### WORK TO COMPLETE
Your copy should repeat each record exactly and contain none of the pictures.

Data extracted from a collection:
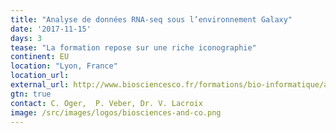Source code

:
 ```yaml
---
title: "Analyse de données RNA-seq sous l’environnement Galaxy"
date: '2017-11-15'
days: 3
tease: "La formation repose sur une riche iconographie"
continent: EU
location: "Lyon, France"
location_url:
external_url: http://www.biosciencesco.fr/formations/bio-informatique/analyse-des-donnees-rna-seq-sous-lenvironnement-galaxy/
gtn: true
contact: C. Oger,  P. Veber, Dr. V. Lacroix
image: /src/images/logos/biosciences-and-co.png
---
```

### RESPONSE BOX
Source code

:
 ```yaml
---
title: "Analyse de données RNA-seq sous l’environnement Galaxy"
date: '2017-11-15'
days: 3
tease: "La formation repose sur une riche iconographie"
continent: EU
location: "Lyon, France"
location_url:
external_url: http://www.biosciencesco.fr/formations/bio-informatique/analyse-des-donnees-rna-seq-sous-lenvironnement-galaxy/
gtn: true
contact: C. Oger,  P. Veber, Dr. V. Lacroix
image: /src/images/logos/biosciences-and-co.png
---
```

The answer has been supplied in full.